1 Tbsp. or so of olive oil 
1 green onion, diced 
1 Tbsp. diced red bell pepper 
1 medium mushroom, diced 
2 garlic cloves, minced 
2 strips of pickled nopalitos, diced 
1/8 tsp. Italian seasoning 
salt and fresh ground black pepper to taste 
1/4 cup diced ham 
1/2 piece of pre-sliced Swiss cheese 
Korean medium hot sauce, to taste 
corn tortilla 
cilantro, chopped, to taste 

Method 

Heat olive oil in a skillet. Sauté green onion, bell pepper, mushroom, garlic, nopalitos, Italian seasoning, salt, and black pepper until onions and bell pepper start to get tender. Add diced ham. Continue sautéing until ham is cooked. 

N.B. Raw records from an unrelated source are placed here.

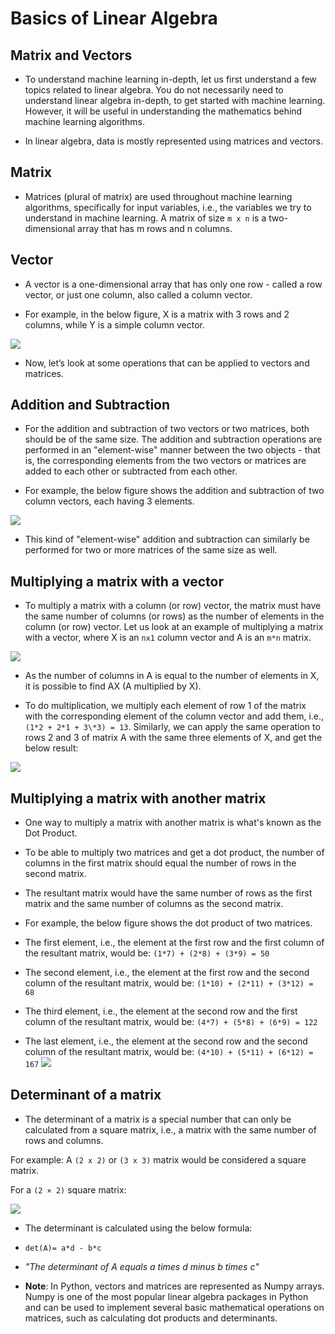 # Basics of Linear Algebra

## Matrix and Vectors

- To understand machine learning in-depth, let us first understand a few topics related to linear algebra. You do not necessarily need to understand linear algebra in-depth, to get started with machine learning. However, it will be useful in understanding the mathematics behind machine learning algorithms.

- In linear algebra, data is mostly represented using matrices and vectors.

## Matrix

- Matrices (plural of matrix) are used throughout machine learning algorithms, specifically for input variables, i.e., the variables we try to understand in machine learning. A matrix of size `m x n` is a two-dimensional array that has m rows and n columns.

## Vector

- A vector is a one-dimensional array that has only one row - called a row vector, or just one column, also called a column vector.

- For example, in the below figure, X is a matrix with 3 rows and 2 columns, while Y is a simple column vector.

![](https://olympus.mygreatlearning.com/courses/74508/files/4905856/preview?verifier=TbcIQq6vWpWCIx6EN9o0rDuz6uhlOCrlc7L7PRB2)

- Now, let’s look at some operations that can be applied to vectors and matrices.

## Addition and Subtraction

- For the addition and subtraction of two vectors or two matrices, both should be of the same size. The addition and subtraction operations are performed in an "element-wise" manner between the two objects - that is, the corresponding elements from the two vectors or matrices are added to each other or subtracted from each other.

- For example, the below figure shows the addition and subtraction of two column vectors, each having 3 elements.

![](https://olympus.mygreatlearning.com/courses/74508/files/4905857/preview?verifier=jKha9qjhzThx4fTy1a5NnK1ZWq7w1xX82m2Wjoc2)

- This kind of "element-wise" addition and subtraction can similarly be performed for two or more matrices of the same size as well.

## Multiplying a matrix with a vector

- To multiply a matrix with a column (or row) vector, the matrix must have the same number of columns (or rows) as the number of elements in the column (or row) vector.
  Let us look at an example of multiplying a matrix with a vector, where X is an `nx1` column vector and A is an `m*n` matrix.

![](https://olympus.mygreatlearning.com/courses/74508/files/4905858/preview?verifier=82QiJstEasuQ9G0Bh6hQMS3675o2Sd5Qb9h9SIqy)

- As the number of columns in A is equal to the number of elements in X, it is possible to find AX (A multiplied by X).

- To do multiplication, we multiply each element of row 1 of the matrix with the corresponding element of the column vector and add them, i.e., `(1*2 + 2*1 + 3\*3) = 13`. Similarly, we can apply the same operation to rows 2 and 3 of matrix A with the same three elements of X, and get the below result:

![](https://olympus.mygreatlearning.com/courses/74508/files/4905859/preview?verifier=IHXNx2DMUNFhv6oUNIGYXsIeXmb4KbBlvXrtojkd)

## Multiplying a matrix with another matrix

- One way to multiply a matrix with another matrix is what's known as the Dot Product.

- To be able to multiply two matrices and get a dot product, the number of columns in the first matrix should equal the number of rows in the second matrix.

- The resultant matrix would have the same number of rows as the first matrix and the same number of columns as the second matrix.

- For example, the below figure shows the dot product of two matrices.

- The first element, i.e., the element at the first row and the first column of the resultant matrix, would be: `(1*7) + (2*8) + (3*9) = 50`
- The second element, i.e., the element at the first row and the second column of the resultant matrix, would be: `(1*10) + (2*11) + (3*12) = 68`
- The third element, i.e., the element at the second row and the first column of the resultant matrix, would be: `(4*7) + (5*8) + (6*9) = 122`
- The last element, i.e., the element at the second row and the second column of the resultant matrix, would be: `(4*10) + (5*11) + (6*12) = 167`
  ![](https://olympus.mygreatlearning.com/courses/74508/files/4905860/preview?verifier=ZRDOwOlJUVP9jbLLetDBfiTg36ZItINoR2bqtm8g)

## Determinant of a matrix

- The determinant of a matrix is a special number that can only be calculated from a square matrix, i.e., a matrix with the same number of rows and columns.

For example: A `(2 x 2)` or `(3 x 3)` matrix would be considered a square matrix.

For a `(2 × 2)` square matrix:

![](https://olympus.mygreatlearning.com/courses/74508/files/4905861/preview?verifier=S8TvaUd0oBMEb4eYj6gkyDinHdmeILPJElwO28ns)

- The determinant is calculated using the below formula:
- `det(A)= a*d - b*c`
- _"The determinant of A equals a times d minus b times c"_

- **Note**: In Python, vectors and matrices are represented as Numpy arrays. Numpy is one of the most popular linear algebra packages in Python and can be used to implement several basic mathematical operations on matrices, such as calculating dot products and determinants.
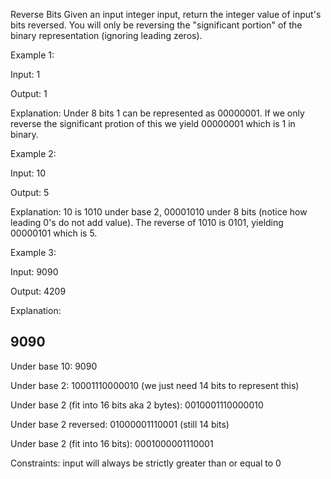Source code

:Reverse Bits
Given an input integer input, return the integer value of input's bits reversed. You will only be reversing the "significant portion" of the binary representation (ignoring leading zeros).

Example 1:

Input: 1

Output: 1

Explanation: Under 8 bits 1 can be represented as 00000001. If we only reverse the significant protion of this we yield 00000001 which is 1 in binary.

Example 2:

Input: 10

Output: 5

Explanation: 10 is 1010 under base 2, 00001010 under 8 bits (notice how leading 0's do not add value). The reverse of 1010 is 0101, yielding 00000101 which is 5.

Example 3:

Input: 9090

Output: 4209

Explanation:

9090
---------
Under base 10: 9090

Under base 2: 10001110000010 (we just need 14 bits to represent this)

Under base 2 (fit into 16 bits aka 2 bytes): 0010001110000010

Under base 2 reversed: 01000001110001 (still 14 bits)

Under base 2 (fit into 16 bits): 0001000001110001

Constraints:
input will always be strictly greater than or equal to 0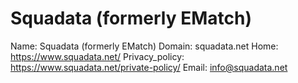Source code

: 
# Squadata (formerly EMatch)

Name: Squadata (formerly EMatch)
Domain: squadata.net
Home: https://www.squadata.net/
Privacy_policy: https://www.squadata.net/private-policy/
Email: info@squadata.net
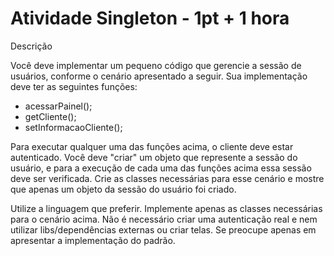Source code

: #  Atividade Singleton - 1pt + 1 hora

Descrição

Você deve implementar um pequeno código que gerencie a sessão de usuários, conforme o cenário apresentado a seguir. Sua implementação deve ter as seguintes funções:

- acessarPainel();
- getCliente();
- setInformacaoCliente();

Para executar qualquer uma das funções acima, o cliente deve estar autenticado. Você deve "criar" um objeto que represente a sessão do usuário, e para a execução de cada uma das funções acima essa sessão deve ser verificada. Crie as classes necessárias para esse cenário e mostre que apenas um objeto da sessão do usuário foi criado.

Utilize a linguagem que preferir. Implemente apenas as classes necessárias para o cenário acima. Não é necessário criar uma autenticação real e nem utilizar libs/dependências externas ou criar telas. Se preocupe apenas em apresentar a implementação do padrão.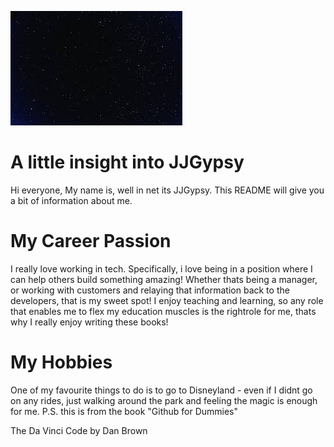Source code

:![headshot](download.jpg)

# A little insight into JJGypsy
Hi everyone, My name is, well in net its JJGypsy. This README will give you a bit of information about me.

# My Career Passion
I really love working in tech. Specifically, i love being in a position where I can help others build something amazing! Whether thats being a manager, or working with customers and relaying that information back to the developers, that is my sweet spot! I enjoy teaching and learning, so any role that enables me to flex my education muscles is the rightrole for me, thats why I really enjoy writing these books!

# My Hobbies
One of my favourite things to do is to go to Disneyland - even if I didnt go on any rides, just walking around the park and feeling the magic is enough for me.
P.S. this is from the book "Github for Dummies"

The Da Vinci Code by Dan Brown

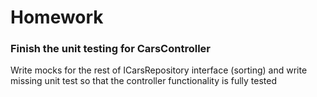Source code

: # Homework

### Finish the unit testing for CarsController

Write mocks for the rest of ICarsRepository interface (sorting) and
write missing unit test so that the controller functionality is fully tested
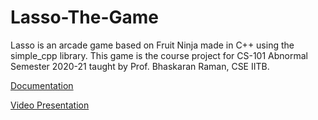 # Lasso-The-Game

Lasso is an arcade game based on Fruit Ninja made in C++ using the simple_cpp library. This game is the course project for CS-101 Abnormal Semester 2020-21 taught by Prof. Bhaskaran Raman, CSE IITB. 

[Documentation](README.pdf)

[Video Presentation](https://drive.google.com/file/d/13F-rdWH7QI9mTRruB_zZwcLlR5W1ZKAF/view?usp=sharing)
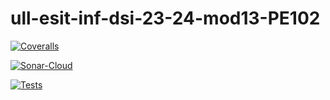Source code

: # ull-esit-inf-dsi-23-24-mod13-PE102

[![Coveralls](https://github.com/ULL-ESIT-INF-DSI-2324/ull-esit-inf-dsi-23-24-mod13-PE102/actions/workflows/coveralls.yml/badge.svg)](https://github.com/ULL-ESIT-INF-DSI-2324/ull-esit-inf-dsi-23-24-mod13-PE102/actions/workflows/coveralls.yml)

[![Sonar-Cloud](https://github.com/ULL-ESIT-INF-DSI-2324/ull-esit-inf-dsi-23-24-mod13-PE102/actions/workflows/build.yml/badge.svg)](https://github.com/ULL-ESIT-INF-DSI-2324/ull-esit-inf-dsi-23-24-mod13-PE102/actions/workflows/build.yml)

[![Tests](https://github.com/ULL-ESIT-INF-DSI-2324/ull-esit-inf-dsi-23-24-mod13-PE102/actions/workflows/node.js.yml/badge.svg)](https://github.com/ULL-ESIT-INF-DSI-2324/ull-esit-inf-dsi-23-24-mod13-PE102/actions/workflows/node.js.yml)

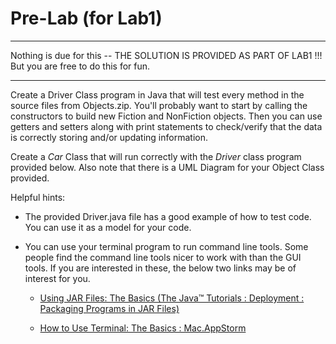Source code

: # Pre-Lab (for Lab1)
<hr>
Nothing is due for this -- THE SOLUTION IS PROVIDED AS PART OF LAB1 !!! But you are free to do this for fun.
<hr>

Create a Driver Class program in Java that will test every method in the source files from Objects.zip.  You'll probably want to start by calling the constructors to build new Fiction and NonFiction objects.  Then you can use getters and setters along with print statements to check/verify that the data is correctly storing and/or updating information.

Create a _Car_ Class that will run correctly with the _Driver_ class program provided below.  Also note that there is a UML Diagram for your Object Class provided.

Helpful hints:

- The provided Driver.java file has a good example of how to test code. You can use it as a model for your code.

- You can use your terminal program to run command line tools. Some people find the command line tools nicer to work with than the GUI tools. If you are interested in these, the below two links may be of interest for you.

  - <a href="https://docs.oracle.com/javase/tutorial/deployment/jar/basicsindex.html">Using JAR Files: The Basics (The Java™ Tutorials : Deployment : Packaging Programs in JAR Files)</a>

  - <a href="https://mac.appstorm.net/how-to/utilities-how-to/how-to-use-terminal-the-basics/">How to Use Terminal: The Basics : Mac.AppStorm</a>
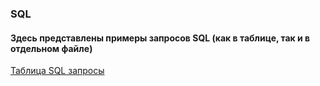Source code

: ### SQL
#### Здесь представлены примеры запросов SQL  (как в таблице, так и в отдельном файле)
[Таблица SQL запросы](https://docs.google.com/spreadsheets/d/1BVlQ09mQCyQOFrd7zpfG7is33KVT9le2Q0GhBaSDuE8/edit?usp=sharing)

Beat egg. Bunch up the sautéed veggies and ham in the corner of the skillet. Pour beaten egg over them and form an omelet. As the omelet sets up, place the piece of cheese on top and fold the omelet over it. 

The problem here is that the egg on the bottom now wants to burn before the egg in the middle cooks and the cheese melts. Before it begins to burn, I put a corn tortilla on a microwave safe plate, take the omelet out of the skillet, place it on the tortilla, place the plate in the microwave, and nuke it on high for 30 seconds. 

Take it out, put some Korean medium hot sauce and fresh chopped cilantro on the omelet, and roll up the tortilla.


----------